Subject: Re: ptrace() vs. SIGKILL?
To: None <tech-security@netbsd.org, tech-kern@netbsd.org>
From: Greg A. Woods <woods@weird.com>
List: tech-kern
Date: 12/08/2002 18:27:15
[ On Sunday, December 8, 2002 at 08:59:34 (+0100), der Mouse wrote: ]
> Subject: Re: ptrace() vs. SIGKILL?
>
> > SunOS 5.6 sun4m
> 
> > p2 attaching to 20058
> > p2 PTRACE_ATTACH failed: No such process
> 
> How odd.  Looks as though their PT_ATTACH (the message needs fixing; I
> guess I fixed the code and forgot to fix the printf) doesn't work, or
> at least doesn't match the NetBSD documented behaviour.

Ah, NO!  :-)

The point is that no other AT&T-UNIX derrived variant has PT_ATTACH,
except SunOS-4 (if you consider it such a variant since it is in some
ways) which is where PT_ATTACH originated (from SunOS-4 ptrace(2) BUGS
section):

      The requests PTRACE_TRACEME through PTRACE_SINGLESTEP are
      standard UNIX system ptrace() requests.  The requests
      PTRACE_ATTACH through PTRACE_DUMPCORE and the fifth argu-
      ment, addr2, are unique to SunOS.

I don't know why NetBSD deviated from SunOS and called the flags PT_*,
nor why our documentation is missing a HISTORY section and some mention
of the other items from the SunOS-4 BUGS section.....

SunOS-5 has PT_ATTACH defined in the <sys/ptrace.h> header file (as
PTRACE_ATTACH, of course), but it's not implemented -- it's just there
because they thought they'd define all the old SunsOS-4 values for
posterity's sake.

	http://docs.sun.com/db/doc/805-3864/6j3lvpajn?a=view
	http://docs.sun.com/db/doc/805-6331/6j5vgg69p?a=view

As far as I know and can tell all native SunOS-5 debuggers have always
directly used /proc to attach to and control other processes.

> > Traditionally ptrace() didn't work for non-parent processes, and for
> > processes which were not started with the intention of being
> > processed, which is why there is a PT_TRACE_ME request in the first
> > place.  Now we have the ability to ptrace() unrelated processes using
> > PT_ATTACH, and that seems to be where this bug must have crept in.
> 
> I see no reason to think this has anything to do with PT_ATTACH, either
> in the current implementation or historically.

Well, except for fork-bombs it has everything to do with PT_ATTACH, and
PT_TRACE_ME :-)

That's because without PT*_ATTACH there's no way for an unrelated
process to arbitrarily take control over another process in such a way
that it'll be stopped on SIGKILL so it can be PT*_CONTINUE'd instead of
just exiting immediately like it should.

PT*_ATTACH is a hack which was added to try to alleviate one of the
inherent limitations in the original ptrace() mechanism.  The proof that
it's a hack, BTW,, and a rather poor one at that, includes the fact it
works by actually re-parenting the target process (and this re-parenting
is then undone by the PT_DETACH that's hopefully used if you're really
debugging some arbitrary process!).

I don't know if PTRACE_ATTACH was implemented correctly w.r.t.
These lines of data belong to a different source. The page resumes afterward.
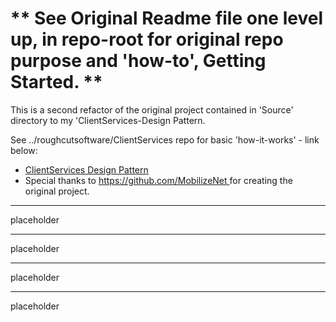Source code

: # ** See Original Readme file one level up, in repo-root for original repo purpose and 'how-to', Getting Started. **
This is a second refactor of the original project contained in 'Source' directory to my 'ClientServices-Design Pattern.

See ../roughcutsoftware/ClientServices repo for basic 'how-it-works' - link below:
- [ClientServices Design Pattern](https://github.com/roughcutsoftware/ClientServices/)
- Special thanks to [https://github.com/MobilizeNet ](https://github.com/MobilizeNet) for creating the original project.
---
placeholder

---
placeholder

---
placeholder

---
placeholder


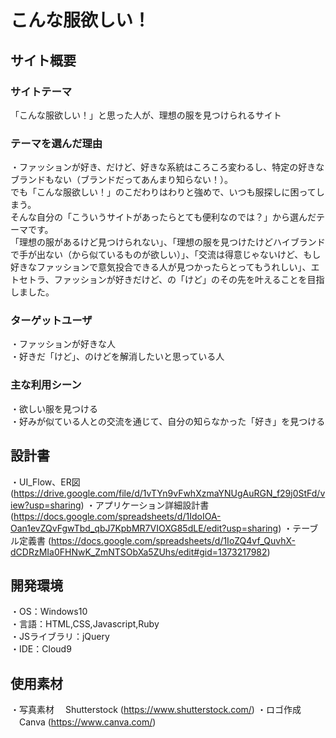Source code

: # こんな服欲しい！
## サイト概要

### サイトテーマ
「こんな服欲しい！」と思った人が、理想の服を見つけられるサイト

### テーマを選んだ理由
・ファッションが好き、だけど、好きな系統はころころ変わるし、特定の好きなブランドもない（ブランドだってあんまり知らない！）。<br>
でも「こんな服欲しい！」のこだわりはわりと強めで、いつも服探しに困ってしまう。<br>
そんな自分の「こういうサイトがあったらとても便利なのでは？」から選んだテーマです。<br>
「理想の服があるけど見つけられない」、「理想の服を見つけたけどハイブランドで手が出ない（から似ているものが欲しい）」、「交流は得意じゃないけど、もし好きなファッションで意気投合できる人が見つかったらとってもうれしい」、エトセトラ、ファッションが好きだけど、の「けど」のその先を叶えることを目指しました。

### ターゲットユーザ
・ファッションが好きな人<br>
・好きだ「けど」、のけどを解消したいと思っている人

### 主な利用シーン
・欲しい服を見つける<br>
・好みが似ている人との交流を通じて、自分の知らなかった「好き」を見つける

## 設計書
・UI_Flow、ER図 (https://drive.google.com/file/d/1vTYn9vFwhXzmaYNUgAuRGN_f29j0StFd/view?usp=sharing)
・アプリケーション詳細設計書 (https://docs.google.com/spreadsheets/d/1IdoIOA-Oan1evZQvFgwTbd_qbJ7KpbMR7VIOXG85dLE/edit?usp=sharing)
・テーブル定義書 (https://docs.google.com/spreadsheets/d/1IoZQ4vf_QuvhX-dCDRzMIa0FHNwK_ZmNTSObXa5ZUhs/edit#gid=1373217982)

## 開発環境
・OS：Windows10<br>
・言語：HTML,CSS,Javascript,Ruby<br>
・JSライブラリ：jQuery<br>
・IDE：Cloud9

## 使用素材
・写真素材
　Shutterstock (https://www.shutterstock.com/)
・ロゴ作成
　Canva (https://www.canva.com/)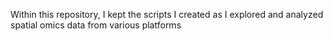 Within this repository, I kept the scripts I created as I explored and analyzed spatial omics data from various platforms
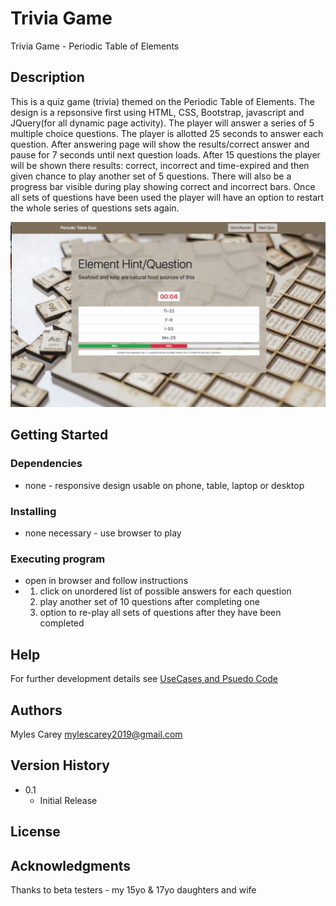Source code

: # Trivia Game

Trivia Game - Periodic Table of Elements

## Description
 
This is a quiz game (trivia) themed on the Periodic Table of Elements.
The design  is a repsonsive first using HTML, CSS, Bootstrap, javascript and JQuery(for all dynamic page activity).
The player will answer a series of 5 multiple choice questions.  The player is allotted 25 seconds to answer each question.
After answering page will show the results/correct answer and pause for 7 seconds until next question loads.
After 15 questions the player will be shown there results:  correct, incorrect and time-expired and then given chance to play
another set of 5 questions.  There will also be a progress bar visible during play showing correct and incorrect bars.
Once all sets of questions have been used the player will have an option to restart the whole series of questions sets again.

![Periodic Element Quis](assets/images/wireframe1.png)


## Getting Started

### Dependencies

* none - responsive design usable on phone, table, laptop or desktop

### Installing

* none necessary - use browser to play

### Executing program

* open in browser and follow instructions
*   1. click on unordered list of possible answers for each question
    2. play another set of 10 questions after completing one
    3. option to re-play all sets of questions after they have been completed
    

## Help

For further development details see [UseCases and Psuedo Code](UseCases-PsuedoCode.md)

## Authors

Myles Carey 
mylescarey2019@gmail.com 

## Version History
 
* 0.1
    * Initial Release

## License


## Acknowledgments

Thanks to beta testers - my 15yo & 17yo daughters and wife 
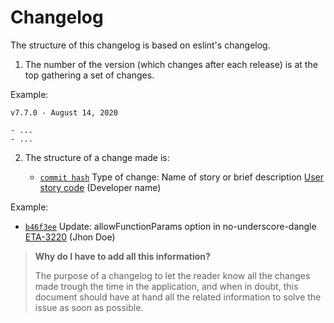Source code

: # Changelog

The structure of this changelog is based on eslint's changelog.

1. The number of the version (which changes after each release) is at the top gathering a set of changes.

Example:

    v7.7.0 - August 14, 2020

    - ...
    - ...

2. The structure of a change made is:

   * [`commit hash`](linkTo.Commit) Type of change: Name of story or brief description [User story code](user.story.link) (Developer name)

Example:

  * [`b46f3ee`](add.link) Update: allowFunctionParams option in no-underscore-dangle  [ETA-3220](add.link) (Jhon Doe)

> **Why do I have to add all this information?**
> 
> The purpose of a changelog to let the reader know all the changes made trough the time in the application, and when in doubt, this document should have at hand all the related information to solve the issue as soon as possible.
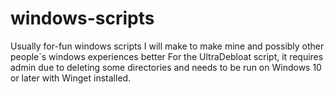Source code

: # windows-scripts
Usually for-fun windows scripts I will make to make mine and possibly other people`s windows experiences better
For the UltraDebloat script, it requires admin due to deleting some directories and needs to be run on Windows 10 or later with Winget installed.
SIGKILL
in SunOS-4 though I doubt it (it may have been fixed in 4.1.1 or later
though -- I suppose I could try to find a system to test).

Without PT_ATTACH, and without being the parent of the process in
question (and without the ability to replace the program or some library
it loads), then there's no way to prevent SIGKILL from simply killing an
arbitrary target process.  This limits the applicability of this bug to
strictly co-operating processes with strict parent/child relationships
and even for a fork-bomb this might reduce its utility quite a bit.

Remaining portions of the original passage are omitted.